***** Records shown *****
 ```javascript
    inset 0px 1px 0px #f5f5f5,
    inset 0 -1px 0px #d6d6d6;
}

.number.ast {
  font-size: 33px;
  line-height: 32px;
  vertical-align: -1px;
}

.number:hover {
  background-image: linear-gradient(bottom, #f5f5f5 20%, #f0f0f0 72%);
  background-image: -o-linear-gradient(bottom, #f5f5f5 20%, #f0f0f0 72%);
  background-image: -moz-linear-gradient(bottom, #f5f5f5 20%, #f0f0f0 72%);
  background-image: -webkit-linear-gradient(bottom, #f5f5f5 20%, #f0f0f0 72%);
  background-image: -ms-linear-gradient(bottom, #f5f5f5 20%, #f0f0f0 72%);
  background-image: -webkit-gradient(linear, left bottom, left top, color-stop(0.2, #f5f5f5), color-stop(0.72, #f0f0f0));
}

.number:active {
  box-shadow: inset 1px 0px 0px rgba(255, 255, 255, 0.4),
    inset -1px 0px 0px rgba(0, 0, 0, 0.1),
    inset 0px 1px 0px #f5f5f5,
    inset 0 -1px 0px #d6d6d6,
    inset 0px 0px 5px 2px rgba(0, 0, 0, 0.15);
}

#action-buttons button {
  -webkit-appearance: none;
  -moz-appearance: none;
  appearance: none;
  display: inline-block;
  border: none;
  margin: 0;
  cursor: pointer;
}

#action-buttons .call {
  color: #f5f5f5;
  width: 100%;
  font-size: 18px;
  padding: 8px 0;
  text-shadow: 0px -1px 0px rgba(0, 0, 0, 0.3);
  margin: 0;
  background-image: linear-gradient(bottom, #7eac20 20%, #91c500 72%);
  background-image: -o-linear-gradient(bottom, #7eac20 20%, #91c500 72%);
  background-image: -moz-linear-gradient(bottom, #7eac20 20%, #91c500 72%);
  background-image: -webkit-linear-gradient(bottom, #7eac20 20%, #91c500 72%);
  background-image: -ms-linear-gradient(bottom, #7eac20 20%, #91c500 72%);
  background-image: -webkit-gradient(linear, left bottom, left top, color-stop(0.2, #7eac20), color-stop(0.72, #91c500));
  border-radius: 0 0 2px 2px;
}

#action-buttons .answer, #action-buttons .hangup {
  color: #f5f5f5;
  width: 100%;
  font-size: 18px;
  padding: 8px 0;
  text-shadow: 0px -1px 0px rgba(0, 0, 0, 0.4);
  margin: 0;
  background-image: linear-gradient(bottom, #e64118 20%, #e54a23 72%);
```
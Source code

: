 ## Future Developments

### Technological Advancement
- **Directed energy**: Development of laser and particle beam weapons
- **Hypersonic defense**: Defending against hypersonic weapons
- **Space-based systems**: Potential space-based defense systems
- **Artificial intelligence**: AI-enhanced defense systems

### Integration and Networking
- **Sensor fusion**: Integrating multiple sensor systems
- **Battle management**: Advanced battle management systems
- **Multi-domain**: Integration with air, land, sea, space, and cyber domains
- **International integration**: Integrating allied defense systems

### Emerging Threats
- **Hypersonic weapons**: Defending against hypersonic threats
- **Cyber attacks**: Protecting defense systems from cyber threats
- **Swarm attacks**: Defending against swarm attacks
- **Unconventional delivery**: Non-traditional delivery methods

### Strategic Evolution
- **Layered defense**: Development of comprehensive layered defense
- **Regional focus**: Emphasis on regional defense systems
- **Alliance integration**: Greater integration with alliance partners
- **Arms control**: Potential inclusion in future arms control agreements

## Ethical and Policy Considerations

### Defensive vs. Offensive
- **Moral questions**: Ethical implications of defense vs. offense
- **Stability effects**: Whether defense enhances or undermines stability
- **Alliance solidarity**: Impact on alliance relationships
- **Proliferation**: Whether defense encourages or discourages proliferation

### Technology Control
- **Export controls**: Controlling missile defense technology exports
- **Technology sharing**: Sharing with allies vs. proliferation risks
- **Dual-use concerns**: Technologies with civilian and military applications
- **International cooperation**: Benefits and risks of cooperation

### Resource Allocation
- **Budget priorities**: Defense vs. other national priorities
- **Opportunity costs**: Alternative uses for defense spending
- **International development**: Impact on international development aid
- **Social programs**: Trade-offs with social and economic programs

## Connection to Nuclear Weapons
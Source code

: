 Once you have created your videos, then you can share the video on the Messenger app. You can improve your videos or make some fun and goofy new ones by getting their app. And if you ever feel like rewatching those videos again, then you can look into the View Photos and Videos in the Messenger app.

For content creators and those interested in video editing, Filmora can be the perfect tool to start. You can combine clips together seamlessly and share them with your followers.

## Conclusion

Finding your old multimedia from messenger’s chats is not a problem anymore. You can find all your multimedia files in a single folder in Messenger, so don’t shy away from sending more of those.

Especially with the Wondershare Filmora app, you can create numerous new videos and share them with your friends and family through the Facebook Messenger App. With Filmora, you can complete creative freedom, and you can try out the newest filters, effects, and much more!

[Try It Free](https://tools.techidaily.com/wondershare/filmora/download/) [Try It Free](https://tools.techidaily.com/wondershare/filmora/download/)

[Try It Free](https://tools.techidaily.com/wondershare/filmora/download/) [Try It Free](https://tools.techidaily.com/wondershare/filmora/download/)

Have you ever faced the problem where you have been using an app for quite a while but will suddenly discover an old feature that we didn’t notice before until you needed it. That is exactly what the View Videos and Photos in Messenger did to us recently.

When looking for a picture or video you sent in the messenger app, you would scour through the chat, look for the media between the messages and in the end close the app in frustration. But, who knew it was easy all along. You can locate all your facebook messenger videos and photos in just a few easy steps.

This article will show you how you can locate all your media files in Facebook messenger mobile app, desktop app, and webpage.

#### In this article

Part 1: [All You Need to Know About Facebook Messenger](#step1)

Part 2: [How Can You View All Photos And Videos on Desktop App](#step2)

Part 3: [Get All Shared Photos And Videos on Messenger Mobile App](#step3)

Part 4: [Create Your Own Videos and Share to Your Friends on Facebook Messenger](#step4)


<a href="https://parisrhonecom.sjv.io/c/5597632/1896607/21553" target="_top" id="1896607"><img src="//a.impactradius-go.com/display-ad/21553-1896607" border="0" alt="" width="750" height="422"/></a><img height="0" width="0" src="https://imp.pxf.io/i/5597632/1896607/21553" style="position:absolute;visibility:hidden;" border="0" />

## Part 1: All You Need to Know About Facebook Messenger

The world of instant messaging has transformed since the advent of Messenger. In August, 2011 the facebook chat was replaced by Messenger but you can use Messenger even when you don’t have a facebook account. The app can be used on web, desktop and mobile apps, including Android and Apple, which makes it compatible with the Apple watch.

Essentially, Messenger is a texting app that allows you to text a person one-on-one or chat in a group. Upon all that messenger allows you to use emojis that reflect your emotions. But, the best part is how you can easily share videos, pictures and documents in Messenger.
*****
A faithful, word-for-word copy of the data is the expected answer.

(Answer to this task)
 ```javascript
    inset 0px 1px 0px #f5f5f5,
    inset 0 -1px 0px #d6d6d6;
}

.number.ast {
  font-size: 33px;
  line-height: 32px;
  vertical-align: -1px;
}

.number:hover {
  background-image: linear-gradient(bottom, #f5f5f5 20%, #f0f0f0 72%);
  background-image: -o-linear-gradient(bottom, #f5f5f5 20%, #f0f0f0 72%);
  background-image: -moz-linear-gradient(bottom, #f5f5f5 20%, #f0f0f0 72%);
  background-image: -webkit-linear-gradient(bottom, #f5f5f5 20%, #f0f0f0 72%);
  background-image: -ms-linear-gradient(bottom, #f5f5f5 20%, #f0f0f0 72%);
  background-image: -webkit-gradient(linear, left bottom, left top, color-stop(0.2, #f5f5f5), color-stop(0.72, #f0f0f0));
}

.number:active {
  box-shadow: inset 1px 0px 0px rgba(255, 255, 255, 0.4),
    inset -1px 0px 0px rgba(0, 0, 0, 0.1),
    inset 0px 1px 0px #f5f5f5,
    inset 0 -1px 0px #d6d6d6,
    inset 0px 0px 5px 2px rgba(0, 0, 0, 0.15);
}

#action-buttons button {
  -webkit-appearance: none;
  -moz-appearance: none;
  appearance: none;
  display: inline-block;
  border: none;
  margin: 0;
  cursor: pointer;
}

#action-buttons .call {
  color: #f5f5f5;
  width: 100%;
  font-size: 18px;
  padding: 8px 0;
  text-shadow: 0px -1px 0px rgba(0, 0, 0, 0.3);
  margin: 0;
  background-image: linear-gradient(bottom, #7eac20 20%, #91c500 72%);
  background-image: -o-linear-gradient(bottom, #7eac20 20%, #91c500 72%);
  background-image: -moz-linear-gradient(bottom, #7eac20 20%, #91c500 72%);
  background-image: -webkit-linear-gradient(bottom, #7eac20 20%, #91c500 72%);
  background-image: -ms-linear-gradient(bottom, #7eac20 20%, #91c500 72%);
  background-image: -webkit-gradient(linear, left bottom, left top, color-stop(0.2, #7eac20), color-stop(0.72, #91c500));
  border-radius: 0 0 2px 2px;
}

#action-buttons .answer, #action-buttons .hangup {
  color: #f5f5f5;
  width: 100%;
  font-size: 18px;
  padding: 8px 0;
  text-shadow: 0px -1px 0px rgba(0, 0, 0, 0.4);
  margin: 0;
  background-image: linear-gradient(bottom, #e64118 20%, #e54a23 72%);
```
Source code

: ## Future Developments

### Technological Advancement
- **Directed energy**: Development of laser and particle beam weapons
- **Hypersonic defense**: Defending against hypersonic weapons
- **Space-based systems**: Potential space-based defense systems
- **Artificial intelligence**: AI-enhanced defense systems

### Integration and Networking
- **Sensor fusion**: Integrating multiple sensor systems
- **Battle management**: Advanced battle management systems
- **Multi-domain**: Integration with air, land, sea, space, and cyber domains
- **International integration**: Integrating allied defense systems

### Emerging Threats
- **Hypersonic weapons**: Defending against hypersonic threats
- **Cyber attacks**: Protecting defense systems from cyber threats
- **Swarm attacks**: Defending against swarm attacks
- **Unconventional delivery**: Non-traditional delivery methods

### Strategic Evolution
- **Layered defense**: Development of comprehensive layered defense
- **Regional focus**: Emphasis on regional defense systems
- **Alliance integration**: Greater integration with alliance partners
- **Arms control**: Potential inclusion in future arms control agreements

## Ethical and Policy Considerations

### Defensive vs. Offensive
- **Moral questions**: Ethical implications of defense vs. offense
- **Stability effects**: Whether defense enhances or undermines stability
- **Alliance solidarity**: Impact on alliance relationships
- **Proliferation**: Whether defense encourages or discourages proliferation

### Technology Control
- **Export controls**: Controlling missile defense technology exports
- **Technology sharing**: Sharing with allies vs. proliferation risks
- **Dual-use concerns**: Technologies with civilian and military applications
- **International cooperation**: Benefits and risks of cooperation

### Resource Allocation
- **Budget priorities**: Defense vs. other national priorities
- **Opportunity costs**: Alternative uses for defense spending
- **International development**: Impact on international development aid
- **Social programs**: Trade-offs with social and economic programs

## Connection to Nuclear Weapons
Source code

: Once you have created your videos, then you can share the video on the Messenger app. You can improve your videos or make some fun and goofy new ones by getting their app. And if you ever feel like rewatching those videos again, then you can look into the View Photos and Videos in the Messenger app.

For content creators and those interested in video editing, Filmora can be the perfect tool to start. You can combine clips together seamlessly and share them with your followers.

## Conclusion

Finding your old multimedia from messenger’s chats is not a problem anymore. You can find all your multimedia files in a single folder in Messenger, so don’t shy away from sending more of those.

Especially with the Wondershare Filmora app, you can create numerous new videos and share them with your friends and family through the Facebook Messenger App. With Filmora, you can complete creative freedom, and you can try out the newest filters, effects, and much more!

[Try It Free](https://tools.techidaily.com/wondershare/filmora/download/) [Try It Free](https://tools.techidaily.com/wondershare/filmora/download/)

[Try It Free](https://tools.techidaily.com/wondershare/filmora/download/) [Try It Free](https://tools.techidaily.com/wondershare/filmora/download/)

Have you ever faced the problem where you have been using an app for quite a while but will suddenly discover an old feature that we didn’t notice before until you needed it. That is exactly what the View Videos and Photos in Messenger did to us recently.

When looking for a picture or video you sent in the messenger app, you would scour through the chat, look for the media between the messages and in the end close the app in frustration. But, who knew it was easy all along. You can locate all your facebook messenger videos and photos in just a few easy steps.

This article will show you how you can locate all your media files in Facebook messenger mobile app, desktop app, and webpage.

#### In this article

Part 1: [All You Need to Know About Facebook Messenger](#step1)

Part 2: [How Can You View All Photos And Videos on Desktop App](#step2)

Part 3: [Get All Shared Photos And Videos on Messenger Mobile App](#step3)

Part 4: [Create Your Own Videos and Share to Your Friends on Facebook Messenger](#step4)


<a href="https://parisrhonecom.sjv.io/c/5597632/1896607/21553" target="_top" id="1896607"><img src="//a.impactradius-go.com/display-ad/21553-1896607" border="0" alt="" width="750" height="422"/></a><img height="0" width="0" src="https://imp.pxf.io/i/5597632/1896607/21553" style="position:absolute;visibility:hidden;" border="0" />

## Part 1: All You Need to Know About Facebook Messenger

The world of instant messaging has transformed since the advent of Messenger. In August, 2011 the facebook chat was replaced by Messenger but you can use Messenger even when you don’t have a facebook account. The app can be used on web, desktop and mobile apps, including Android and Apple, which makes it compatible with the Apple watch.

Essentially, Messenger is a texting app that allows you to text a person one-on-one or chat in a group. Upon all that messenger allows you to use emojis that reflect your emotions. But, the best part is how you can easily share videos, pictures and documents in Messenger.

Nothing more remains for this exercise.